Comparing two PDFs with AWS Bedrock

In this post we’ll go over an extension of the typical app to chat with a PDF using RAG. Here we will specifically take in two PDFs, and compare them using a custom prompt. We’ll also configure it to let the user decide if they only want to chat with one or both documents. Credits to Krish Naik for the original idea: https://www.youtube.com/watch?v=0LE5XrxGvbo&t=1065s. Also, see my GitHub repo for the code, and note that I used Python 3.12 in this case: https://github.com/RavinderRai/aws-llm-app.

To get started, make sure you have the AWS command line installed, streamlit, faiss-cpu (for vectorstores), langchain, PdfReader, and boto3. In AWS, you will also need to get access to a foundational model of your choice in AWS Bedrock. Keep in mind that it might not be free, so be careful with the use case (though it didn’t cost me anything for this app). You can also find these requirements and the versions that were used here: https://github.com/RavinderRai/aws-llm-app/blob/main/requirements.txt.

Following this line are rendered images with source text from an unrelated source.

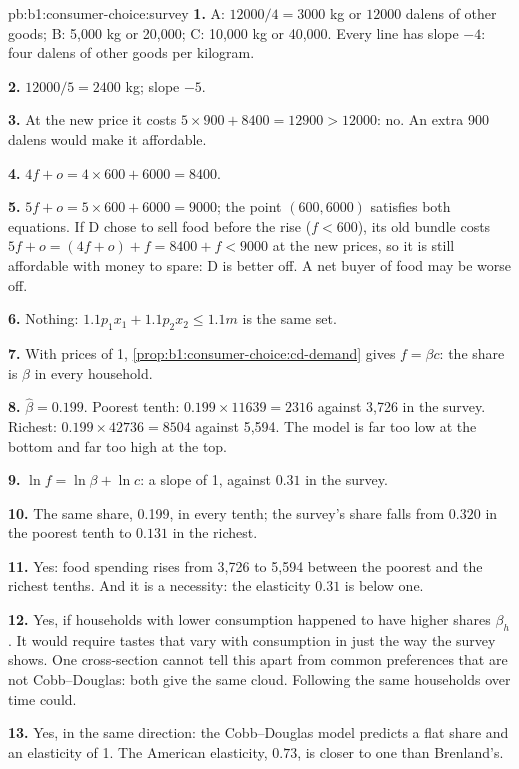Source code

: \begin{solution}{pb:b1:consumer-choice:survey}
\textbf{1.} A: $12000/4 = 3000$ kg or $12000$ dalens of other goods; B: 5,000 kg
or 20,000; C: 10,000 kg or 40,000. Every line has slope $-4$: four dalens
of other goods per kilogram.

\textbf{2.} $12000/5 = 2400$ kg; slope $-5$.

\textbf{3.} At the new price it costs $5 \times 900 + 8400 = 12900 > 12000$: no.
An extra 900 dalens would make it affordable.

\textbf{4.} $4f + o = 4 \times 600 + 6000 = 8400$.

\textbf{5.} $5f + o = 5 \times 600 + 6000 = 9000$; the point $(600, 6000)$ satisfies
both equations. If D chose to sell food before the rise ($f < 600$), its old
bundle costs $5f + o = (4f + o) + f = 8400 + f < 9000$ at the new prices, so
it is still affordable with money to spare: D is better off. A net buyer of
food may be worse off.

\textbf{6.} Nothing: $1.1p_1x_1 + 1.1p_2x_2 \le 1.1m$ is the same set.

\textbf{7.} With prices of 1, \cref{prop:b1:consumer-choice:cd-demand} gives
$f = \beta c$: the share is $\beta$ in every household.

\textbf{8.} $\hat\beta = 0.199$. Poorest tenth: $0.199 \times 11639 = 2316$
against 3,726 in the survey. Richest: $0.199 \times 42736 = 8504$ against
5,594. The model is far too low at the bottom and far too high at the top.

\textbf{9.} $\ln f = \ln\beta + \ln c$: a slope of 1, against $0.31$ in the survey.

\textbf{10.} The same share, 0.199, in every tenth; the survey's share falls
from $0.320$ in the poorest tenth to $0.131$ in the richest.

\textbf{11.} Yes: food spending rises from 3,726 to 5,594 between the poorest
and the richest tenths. And it is a necessity: the elasticity $0.31$ is
below one.

\textbf{12.} Yes, if households with lower consumption happened to have
higher shares $\beta_h$. It would require tastes that vary with consumption
in just the way the survey shows. One cross-section cannot tell this apart
from common preferences that are not Cobb--Douglas: both give the same
cloud. Following the same households over time could.

\textbf{13.} Yes, in the same direction: the Cobb--Douglas model predicts a
flat share and an elasticity of 1. The American elasticity, $0.73$, is
closer to one than Brenland's.


\end{solution}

The first thing to do of course is create a app.py file (or whatever you want to name it) for all the code below, and start with loading in the imports. Also instantiate bedrock and bedrock embeddings.

import io
import boto3
import streamlit as st
from pypdf import PdfReader

from langchain_community.embeddings import BedrockEmbeddings
from langchain.llms.bedrock import Bedrock
from langchain.text_splitter import RecursiveCharacterTextSplitter
from langchain.docstore.document import Document
from langchain.vectorstores import FAISS
from langchain.prompts import PromptTemplate

## Bedrock Clients
bedrock=boto3.client(service_name="bedrock-runtime")
bedrock_embeddings=BedrockEmbeddings(model_id="amazon.titan-embed-text-v1",client=bedrock)

Now let’s go over a function to get the data. Here’s how it works:

In streamlit later on you will see we let users upload their PDFs, so convert that to a file like object to then input it into PdfReader to process it.
Then we iterate through each page in the PDF and concatenate it all into one string.
Next we divide the text into chunks of size 10000, and the chunk_overlap is to prevent odd break points in the text when we do this split, so relevant context isn’t lost.
Finally we get these chunks into a list and convert them into Documents.

The Document function we get from langchain, and use as we are staying in the langchain ecosystem, but it is really just another way to store text data. It’s like a dictionary with pageContent and metadata as keys. The metadata is meant to track things like the source of the text, but in this case we just leave it blank.

def data_ingestion(pdf):
    pdf_reader = PdfReader(io.BytesIO(pdf.getvalue()))

    raw_text = ""
    for page in pdf_reader.pages:
        raw_text += page.extract_text()

    text_splitter = RecursiveCharacterTextSplitter(
        chunk_size=10000,
        chunk_overlap=1000
    )

    texts = text_splitter.split_text(raw_text)
    docs = [Document(page_content=t) for t in texts]

    return docs

Next we have functions to load in vector stores and the llm. We are using FAISS to store our data, with bedrock embeddings that we loaded in earlier. You can of course modify the embeddings to your choosing.

For the model, you can choose whichever you have access to in AWS Bedrock. To get the model_id log in to your AWS account and go to Bedrock. Then in the side bar click on Providers, and at the top select one. To get the one we selected here (meta.llama3-8b-instruct-v1:0), pick Meta, and then scroll down to the Llama models section and select Llama 3 8B Instruct. Then once again scroll down to the API request section and you’ll find the model_id along with other parameters you can modify.

def get_vector_store(docs, index_name):
    if not docs:
        raise ValueError("The document list is empty. Please check the data ingestion process.")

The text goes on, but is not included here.